*WHAT YOU NEED TO DO:*
The records below hold pictures; please leave those out and retype the rest exactly.

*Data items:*
○ ○ ○ ○ ○

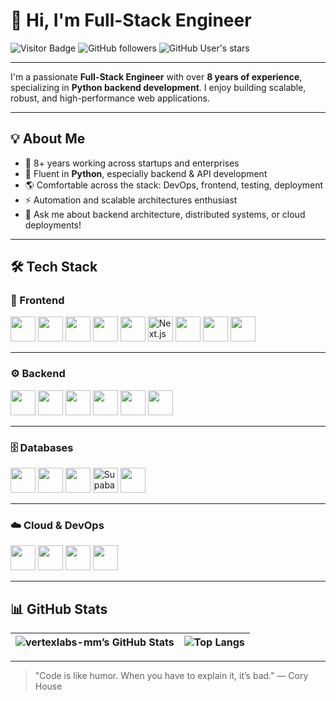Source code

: # 👋 Hi, I'm Full-Stack Engineer

![Visitor Badge](https://komarev.com/ghpvc/?username=vertexlabs-mm&color=brightgreen&style=flat-square)
![GitHub followers](https://img.shields.io/github/followers/vertexlabs-mm?style=social)
![GitHub User's stars](https://img.shields.io/github/stars/vertexlabs-mm?style=social)

---

I'm a passionate **Full-Stack Engineer** with over **8 years of experience**, specializing in **Python backend development**. I enjoy building scalable, robust, and high-performance web applications.

---

## 💡 About Me

- 🎯 8+ years working across startups and enterprises  
- 🐍 Fluent in **Python**, especially backend & API development  
- 🌎 Comfortable across the stack: DevOps, frontend, testing, deployment  
- ⚡ Automation and scalable architectures enthusiast  
- 💬 Ask me about backend architecture, distributed systems, or cloud deployments!  

---

## 🛠️ Tech Stack

### 🎨 Frontend
<p align="left">
  <img src="https://cdn.jsdelivr.net/gh/devicons/devicon/icons/html5/html5-original.svg" width="40" height="40"/>
  <img src="https://cdn.jsdelivr.net/gh/devicons/devicon/icons/css3/css3-original.svg" width="40" height="40"/>
  <img src="https://cdn.jsdelivr.net/gh/devicons/devicon/icons/javascript/javascript-original.svg" width="40" height="40"/>
  <img src="https://cdn.jsdelivr.net/gh/devicons/devicon/icons/typescript/typescript-original.svg" width="40" height="40"/>
  <img src="https://cdn.jsdelivr.net/gh/devicons/devicon/icons/react/react-original.svg" width="40" height="40"/>

  <picture>
    <source srcset="https://cdn.jsdelivr.net/gh/devicons/devicon/icons/nextjs/nextjs-original.svg" media="(prefers-color-scheme: light)" />
    <source srcset="https://cdn.jsdelivr.net/gh/devicons/devicon/icons/nextjs/nextjs-line.svg" media="(prefers-color-scheme: dark)" />
    <img src="https://cdn.jsdelivr.net/gh/devicons/devicon/icons/nextjs/nextjs-original.svg" width="40" height="40" alt="Next.js"/>
  </picture>

  <img src="https://cdn.jsdelivr.net/gh/devicons/devicon/icons/vuejs/vuejs-original.svg" width="40" height="40"/>
  <img src="https://cdn.jsdelivr.net/gh/devicons/devicon/icons/nuxtjs/nuxtjs-original.svg" width="40" height="40"/>
  <img src="https://cdn.jsdelivr.net/gh/devicons/devicon/icons/angularjs/angularjs-original.svg" width="40" height="40"/>
</p>

---

### ⚙️ Backend
<p align="left">
  <img src="https://cdn.jsdelivr.net/gh/devicons/devicon/icons/nodejs/nodejs-original.svg" width="40" height="40"/>
  <img src="https://cdn.jsdelivr.net/gh/devicons/devicon/icons/python/python-original.svg" width="40" height="40"/>
  <img src="https://cdn.jsdelivr.net/gh/devicons/devicon/icons/django/django-plain.svg" width="40" height="40"/>
  <img src="https://cdn.jsdelivr.net/gh/devicons/devicon/icons/flask/flask-original.svg" width="40" height="40"/>
  <img src="https://cdn.jsdelivr.net/gh/devicons/devicon/icons/fastapi/fastapi-original.svg" width="40" height="40"/>
  <img src="https://cdn.jsdelivr.net/gh/devicons/devicon/icons/php/php-original.svg" width="40" height="40"/>
</p>

---

### 🗄️ Databases
<p align="left">
  <img src="https://cdn.jsdelivr.net/gh/devicons/devicon/icons/mysql/mysql-original.svg" width="40" height="40"/>
  <img src="https://cdn.jsdelivr.net/gh/devicons/devicon/icons/postgresql/postgresql-original.svg" width="40" height="40"/>
  <img src="https://cdn.jsdelivr.net/gh/devicons/devicon/icons/mongodb/mongodb-original.svg" width="40" height="40"/>

  <picture>
    <source srcset="https://cdn.jsdelivr.net/gh/devicons/devicon/icons/supabase/supabase-original.svg" media="(prefers-color-scheme: light)" />
    <source srcset="https://cdn.jsdelivr.net/gh/devicons/devicon/icons/supabase/supabase-original-wordmark.svg" media="(prefers-color-scheme: dark)" />
    <img src="https://cdn.jsdelivr.net/gh/devicons/devicon/icons/supabase/supabase-original.svg" width="40" height="40" alt="Supabase"/>
  </picture>

  <img src="https://cdn.jsdelivr.net/gh/devicons/devicon/icons/firebase/firebase-plain.svg" width="40" height="40"/>
</p>

---

### ☁️ Cloud & DevOps
<p align="left">
  <img src="https://cdn.jsdelivr.net/gh/devicons/devicon/icons/docker/docker-original.svg" width="40" height="40"/>
  <img src="https://cdn.jsdelivr.net/gh/devicons/devicon/icons/kubernetes/kubernetes-plain.svg" width="40" height="40"/>
  <img src="https://cdn.jsdelivr.net/gh/devicons/devicon/icons/git/git-original.svg" width="40" height="40"/>
  <img src="https://cdn.jsdelivr.net/gh/devicons/devicon/icons/github/github-original.svg" width="40" height="40"/>
</p>

---

## 📊 GitHub Stats

| ![vertexlabs-mm’s GitHub Stats](https://github-readme-stats.vercel.app/api?username=vertexlabs-mm&show_icons=true&hide_title=true&theme=radical) | ![Top Langs](https://github-readme-stats.vercel.app/api/top-langs/?username=vertexlabs-mm&layout=compact&theme=radical) |
| :------------------------------------------------------------------------------------------------------------------------------------------------: | :----------------------------------------------------------------------------------------------------------------------: |

---

> "Code is like humor. When you have to explain it, it’s bad." — Cory House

○ ○ ○ ○ ○

*RESULT BELOW:*
Source code

: # 👋 Hi, I'm Full-Stack Engineer

![Visitor Badge](https://komarev.com/ghpvc/?username=vertexlabs-mm&color=brightgreen&style=flat-square)
![GitHub followers](https://img.shields.io/github/followers/vertexlabs-mm?style=social)
![GitHub User's stars](https://img.shields.io/github/stars/vertexlabs-mm?style=social)

---

I'm a passionate **Full-Stack Engineer** with over **8 years of experience**, specializing in **Python backend development**. I enjoy building scalable, robust, and high-performance web applications.

---

## 💡 About Me

- 🎯 8+ years working across startups and enterprises  
- 🐍 Fluent in **Python**, especially backend & API development  
- 🌎 Comfortable across the stack: DevOps, frontend, testing, deployment  
- ⚡ Automation and scalable architectures enthusiast  
- 💬 Ask me about backend architecture, distributed systems, or cloud deployments!  

---

## 🛠️ Tech Stack

### 🎨 Frontend
<p align="left">
  <img src="https://cdn.jsdelivr.net/gh/devicons/devicon/icons/html5/html5-original.svg" width="40" height="40"/>
  <img src="https://cdn.jsdelivr.net/gh/devicons/devicon/icons/css3/css3-original.svg" width="40" height="40"/>
  <img src="https://cdn.jsdelivr.net/gh/devicons/devicon/icons/javascript/javascript-original.svg" width="40" height="40"/>
  <img src="https://cdn.jsdelivr.net/gh/devicons/devicon/icons/typescript/typescript-original.svg" width="40" height="40"/>
  <img src="https://cdn.jsdelivr.net/gh/devicons/devicon/icons/react/react-original.svg" width="40" height="40"/>

  <picture>
    <source srcset="https://cdn.jsdelivr.net/gh/devicons/devicon/icons/nextjs/nextjs-original.svg" media="(prefers-color-scheme: light)" />
    <source srcset="https://cdn.jsdelivr.net/gh/devicons/devicon/icons/nextjs/nextjs-line.svg" media="(prefers-color-scheme: dark)" />
    <img src="https://cdn.jsdelivr.net/gh/devicons/devicon/icons/nextjs/nextjs-original.svg" width="40" height="40" alt="Next.js"/>
  </picture>

  <img src="https://cdn.jsdelivr.net/gh/devicons/devicon/icons/vuejs/vuejs-original.svg" width="40" height="40"/>
  <img src="https://cdn.jsdelivr.net/gh/devicons/devicon/icons/nuxtjs/nuxtjs-original.svg" width="40" height="40"/>
  <img src="https://cdn.jsdelivr.net/gh/devicons/devicon/icons/angularjs/angularjs-original.svg" width="40" height="40"/>
</p>

---

### ⚙️ Backend
<p align="left">
  <img src="https://cdn.jsdelivr.net/gh/devicons/devicon/icons/nodejs/nodejs-original.svg" width="40" height="40"/>
  <img src="https://cdn.jsdelivr.net/gh/devicons/devicon/icons/python/python-original.svg" width="40" height="40"/>
  <img src="https://cdn.jsdelivr.net/gh/devicons/devicon/icons/django/django-plain.svg" width="40" height="40"/>
  <img src="https://cdn.jsdelivr.net/gh/devicons/devicon/icons/flask/flask-original.svg" width="40" height="40"/>
  <img src="https://cdn.jsdelivr.net/gh/devicons/devicon/icons/fastapi/fastapi-original.svg" width="40" height="40"/>
  <img src="https://cdn.jsdelivr.net/gh/devicons/devicon/icons/php/php-original.svg" width="40" height="40"/>
</p>

---

### 🗄️ Databases
<p align="left">
  <img src="https://cdn.jsdelivr.net/gh/devicons/devicon/icons/mysql/mysql-original.svg" width="40" height="40"/>
  <img src="https://cdn.jsdelivr.net/gh/devicons/devicon/icons/postgresql/postgresql-original.svg" width="40" height="40"/>
  <img src="https://cdn.jsdelivr.net/gh/devicons/devicon/icons/mongodb/mongodb-original.svg" width="40" height="40"/>

  <picture>
    <source srcset="https://cdn.jsdelivr.net/gh/devicons/devicon/icons/supabase/supabase-original.svg" media="(prefers-color-scheme: light)" />
    <source srcset="https://cdn.jsdelivr.net/gh/devicons/devicon/icons/supabase/supabase-original-wordmark.svg" media="(prefers-color-scheme: dark)" />
    <img src="https://cdn.jsdelivr.net/gh/devicons/devicon/icons/supabase/supabase-original.svg" width="40" height="40" alt="Supabase"/>
  </picture>

  <img src="https://cdn.jsdelivr.net/gh/devicons/devicon/icons/firebase/firebase-plain.svg" width="40" height="40"/>
</p>

---

### ☁️ Cloud & DevOps
<p align="left">
  <img src="https://cdn.jsdelivr.net/gh/devicons/devicon/icons/docker/docker-original.svg" width="40" height="40"/>
  <img src="https://cdn.jsdelivr.net/gh/devicons/devicon/icons/kubernetes/kubernetes-plain.svg" width="40" height="40"/>
  <img src="https://cdn.jsdelivr.net/gh/devicons/devicon/icons/git/git-original.svg" width="40" height="40"/>
  <img src="https://cdn.jsdelivr.net/gh/devicons/devicon/icons/github/github-original.svg" width="40" height="40"/>
</p>

---

## 📊 GitHub Stats

| ![vertexlabs-mm’s GitHub Stats](https://github-readme-stats.vercel.app/api?username=vertexlabs-mm&show_icons=true&hide_title=true&theme=radical) | ![Top Langs](https://github-readme-stats.vercel.app/api/top-langs/?username=vertexlabs-mm&layout=compact&theme=radical) |
| :------------------------------------------------------------------------------------------------------------------------------------------------: | :----------------------------------------------------------------------------------------------------------------------: |

---

> "Code is like humor. When you have to explain it, it’s bad." — Cory House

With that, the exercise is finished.